Article 1, Section 8, Clause 4 (Citizenship)
Alexander Hamilton, A Second Letter from PhocionApr. 1784Papers 3:533--35
By the declaration of Independence on the 4th of July, in the year 1776, acceded to by our Convention on the ninth, the late colony of New-York became an independent state. All the inhabitants, who were subjects under the former government, and who did not withdraw themselves upon the change which took place, were to be considered as citizens, owing allegiance to the new government, This, at least, is the legal presumption; and this was the principle, in fact, upon which all the measures of our public councils have been grounded. Duties have been exacted, and punishments inflicted according to this rule. If any exceptions to it were to be admitted, they could only flow from the indulgence of the state to such individuals, as from peculiar circumstances might desire to be permitted to stand upon a different footing.

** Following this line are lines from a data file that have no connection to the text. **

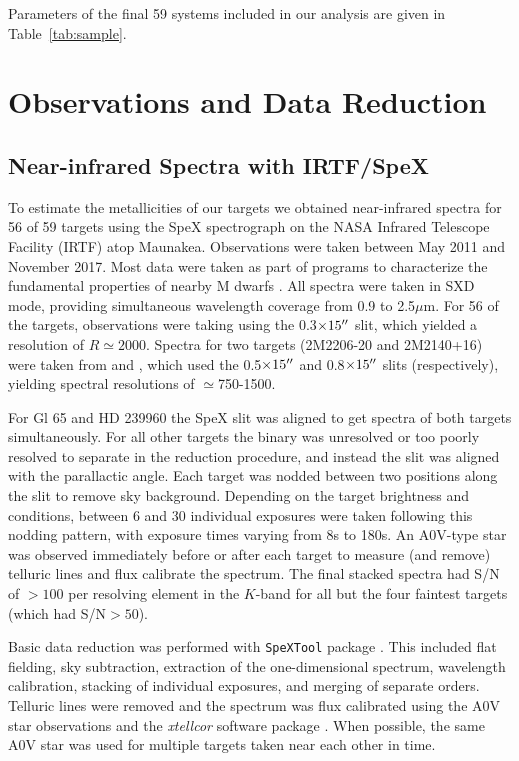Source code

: \documentclass[twocolumn]{aastex62}
\begin{document}
Parameters of the final 59 systems included in our analysis are given in Table~\ref{tab:sample}.

\section{Observations and Data Reduction}\label{sec:obs} 

\subsection{Near-infrared Spectra with IRTF/SpeX}

To estimate the metallicities of our targets we obtained near-infrared spectra for 56 of 59 targets using the SpeX spectrograph \citep{Rayner2003} on the NASA Infrared Telescope Facility (IRTF) atop Maunakea. Observations were taken between May 2011 and November 2017. Most data were taken as part of programs to characterize the fundamental properties of nearby M dwarfs \citep[e.g.,][]{Mann2013c,Gaidos2014,Terrien2015}. All spectra were taken in SXD mode, providing simultaneous wavelength coverage from 0.9 to 2.5$\mu$m. For 56 of the targets, observations were taking using the 0.3$\times15\mbox{$^{\prime\prime}$}$ slit, which yielded a resolution of $R\simeq2000$. Spectra for two targets (2M2206-20 and 2M2140+16) were taken from \citet{2009ApJ...706..328D} and \citet{Dupuy2012}, which used the 0.5$\times15\mbox{$^{\prime\prime}$}$ and 0.8$\times15\mbox{$^{\prime\prime}$}$ slits (respectively), yielding spectral resolutions of $\simeq$750-1500. 

For Gl 65 and HD 239960 the SpeX slit was aligned to get spectra of both targets simultaneously. For all other targets the binary was unresolved or too poorly resolved to separate in the reduction procedure, and instead the slit was aligned with the parallactic angle. Each target was nodded between two positions along the slit to remove  sky background. Depending on the target brightness and conditions, between 6 and 30 individual exposures were taken following this nodding pattern, with exposure times varying from 8s to 180s. An A0V-type star was observed immediately before or after each target to measure (and remove) telluric lines and flux calibrate the spectrum. The final stacked spectra had S/N of $>100$ per resolving element in the $K$-band for all but the four faintest targets (which had S/N$>50$). 

Basic data reduction was performed with {\tt SpeXTool} package \citep{Cushing2004}. This included flat fielding, sky subtraction, extraction of the one-dimensional spectrum, wavelength calibration, stacking of individual exposures, and merging of separate orders. Telluric lines were removed and the spectrum was flux calibrated using the A0V star observations and the \textit{xtellcor} software package \citep{Vacca2003}. When possible, the same A0V star was used for multiple targets taken near each other in time. 
\end{document}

The inhabitants of the southern district, before they fell under the power of the British army, were as much citizens of the state as the inhabitants of other parts of it. They must, therefore, continue to be such, unless they have been divested of that character by some posterior circumstance. This circumstance must, either be--
Their having, by the fortune of war, fallen under the power of the British army.
Their having forfeited their claim by their own misconduct.
Their having been left out of the compact by some subsequent association of the body of the state, or
Their having been dismembered by treaty.
The first of these circumstances according to the fundamental principles of government, and the constant practice of nations could have no effect in working a forfeiture of their citizenship. To allow it such an effect, would be to convert misfortune into guilt; it would be in many instances, to make the negligence of the society, in not providing adequate means of defence for the several parts, the crime of those parts which were the immediate sufferers by that negligence. It would tend to the dissolution of society, by loosening the ties which bind the different parts together, and justifying those who should for a moment fall under the power of a conqueror, not merely in yielding such a submission as was exacted from them, but in taking a willing, interested and decisive part with him.
It was the policy of the revolution, to inculcate upon every citzen the obligation of renouncing his habitation, property, and every private concern for the service of his country, and many of us have scarcely yet learned to consider it as less than treason to have acted in a different manner. But it is time we should correct the exuberances of opinions propagated through policy, and embraced from enthusiasm; and while we admit, that those who did act so disinterested and noble a part, deserve the applause and, wherever they can be bestowed with propriety the rewards of their country, we should cease to impute indiscriminate guilt to those, who, submitting to the accidents of war, remained with their habi[ta]tions and property. We should learn, that this conduct is tolerated by the general sense of mankind; and that according to that sense, whenever the state recovers the possession of such parts as were for a time subdued, the citizens return at once to all the rights, to which they were formerly entitled.
As to the second head of forfeiture by misconduct, there is no doubt, that all such as remaining within the British lines, did not merely yield an obedience, which they could not refuse, without ruin; but took a voluntary and interested part with the enemy, in carrying on the war, became subject to the penalties of treason. They could not however, by that conduct, make themselves aliens, because though they were bound to pay a temporary and qualified obedience to the conqueror, they could not transfer their eventual allegiance from the state to a foreign power. By becoming aliens too, they would have ceased to be traitors; and all the laws of the state passed during the revolution, by which they are considered and punished as subjects, would have been, by that construction, unintelligible and unjust. The idea indeed of citizens transforming themselves into aliens, by taking part against the state, to which they belong, is altogether of new-invention, unknown and inadmissible in law, and contrary to the nature of the social compact.
But were this not the case, an insurmountable difficulty would still remain, for how shall we ascertain who are aliens or traitors, let us call them which we will. It has been seen that the boundaries of the British lines cannot determine the question; for this would be to say, that the merely falling under the power of the British army, constituted every man a traitor or an alien. It would be to confound one third of the citizens of the state in promiscuous guilt and degradation, without evidence, or enquiry. It would be to make crimes, which are in their nature personal and individual, aggregate and territorial. Shall we go into an enquiry to ascertain the crime of each person? This would be a prosecution; and the treaty forbids all future prosecutions. Shall the Legislature take the map and make a geographical delineation of the rights and disqualifications of its citizens? This would be to measure innocence and guilt, by latitute and longitude. It would be to condemn and punish, not one man, but thousands for supposed offences, without giving them an opportunity of making their defence. God forbid that such an act of barefaced tyranny should ever disgrace our history! God forbid that the body of the people should be corrupt enough to wish it, or even to submit to it!